*** Block opens ***
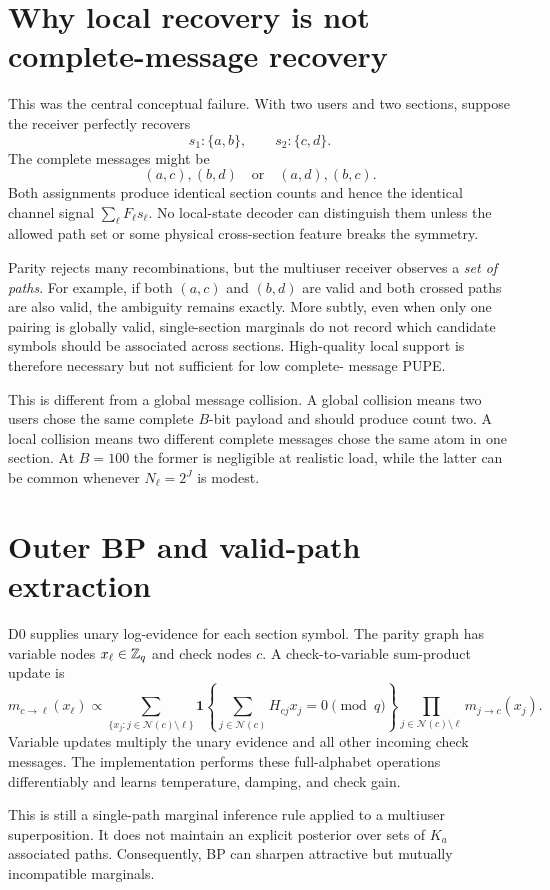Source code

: \documentclass[11pt]{article}
\begin{document}
\section{Why local recovery is not complete-message recovery}

This was the central conceptual failure. With two users and two sections, suppose the receiver perfectly recovers
\[
 s_1:\{a,b\},\qquad s_2:\{c,d\}.
\]
The complete messages might be
\[
 (a,c),(b,d)
 \quad\text{or}\quad
 (a,d),(b,c).
\]
Both assignments produce identical section counts and hence the identical channel signal $\sum_\ell F_\ell s_\ell$.
No local-state decoder can distinguish them unless the allowed path set or some physical cross-section feature breaks
the symmetry.

Parity rejects many recombinations, but the multiuser receiver observes a \emph{set of paths}. For example, if both
$(a,c)$ and $(b,d)$ are valid and both crossed paths are also valid, the ambiguity remains exactly. More subtly, even
when only one pairing is globally valid, single-section marginals do not record which candidate symbols should be
associated across sections. High-quality local support is therefore necessary but not sufficient for low complete-
message PUPE.

This is different from a global message collision. A global collision means two users chose the same complete $B$-bit
payload and should produce count two. A local collision means two different complete messages chose the same atom in
one section. At $B=100$ the former is negligible at realistic load, while the latter can be common whenever
$N_\ell=2^J$ is modest.

\section{Outer BP and valid-path extraction}

D0 supplies unary log-evidence for each section symbol. The parity graph has variable nodes $x_\ell\in\Z_q$ and check
nodes $c$. A check-to-variable sum-product update is
\[
 m_{c\to\ell}(x_\ell)\propto
 \sum_{\{x_j:j\in\mathcal N(c)\setminus\ell\}}
 \mathbf 1\!\left\{\sum_{j\in\mathcal N(c)}H_{cj}x_j=0\pmod q\right\}
 \prod_{j\in\mathcal N(c)\setminus\ell}m_{j\to c}(x_j).
\]
Variable updates multiply the unary evidence and all other incoming check messages. The implementation performs these
full-alphabet operations differentiably and learns temperature, damping, and check gain.

This is still a single-path marginal inference rule applied to a multiuser superposition. It does not maintain an
explicit posterior over sets of $K_a$ associated paths. Consequently, BP can sharpen attractive but mutually
incompatible marginals.
\end{document}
*** Block closes ***
Aim of the task
Could you output every entry exactly as written, skipping the pictures?

Solution below
Source code

: \documentclass[11pt]{article}
\begin{document}
\section{Why local recovery is not complete-message recovery}

This was the central conceptual failure. With two users and two sections, suppose the receiver perfectly recovers
\[
 s_1:\{a,b\},\qquad s_2:\{c,d\}.
\]
The complete messages might be
\[
 (a,c),(b,d)
 \quad\text{or}\quad
 (a,d),(b,c).
\]
Both assignments produce identical section counts and hence the identical channel signal $\sum_\ell F_\ell s_\ell$.
No local-state decoder can distinguish them unless the allowed path set or some physical cross-section feature breaks
the symmetry.

Parity rejects many recombinations, but the multiuser receiver observes a \emph{set of paths}. For example, if both
$(a,c)$ and $(b,d)$ are valid and both crossed paths are also valid, the ambiguity remains exactly. More subtly, even
when only one pairing is globally valid, single-section marginals do not record which candidate symbols should be
associated across sections. High-quality local support is therefore necessary but not sufficient for low complete-
message PUPE.

This is different from a global message collision. A global collision means two users chose the same complete $B$-bit
payload and should produce count two. A local collision means two different complete messages chose the same atom in
one section. At $B=100$ the former is negligible at realistic load, while the latter can be common whenever
$N_\ell=2^J$ is modest.

\section{Outer BP and valid-path extraction}

D0 supplies unary log-evidence for each section symbol. The parity graph has variable nodes $x_\ell\in\Z_q$ and check
nodes $c$. A check-to-variable sum-product update is
\[
 m_{c\to\ell}(x_\ell)\propto
 \sum_{\{x_j:j\in\mathcal N(c)\setminus\ell\}}
 \mathbf 1\!\left\{\sum_{j\in\mathcal N(c)}H_{cj}x_j=0\pmod q\right\}
 \prod_{j\in\mathcal N(c)\setminus\ell}m_{j\to c}(x_j).
\]
Variable updates multiply the unary evidence and all other incoming check messages. The implementation performs these
full-alphabet operations differentiably and learns temperature, damping, and check gain.

This is still a single-path marginal inference rule applied to a multiuser superposition. It does not maintain an
explicit posterior over sets of $K_a$ associated paths. Consequently, BP can sharpen attractive but mutually
incompatible marginals.
\end{document}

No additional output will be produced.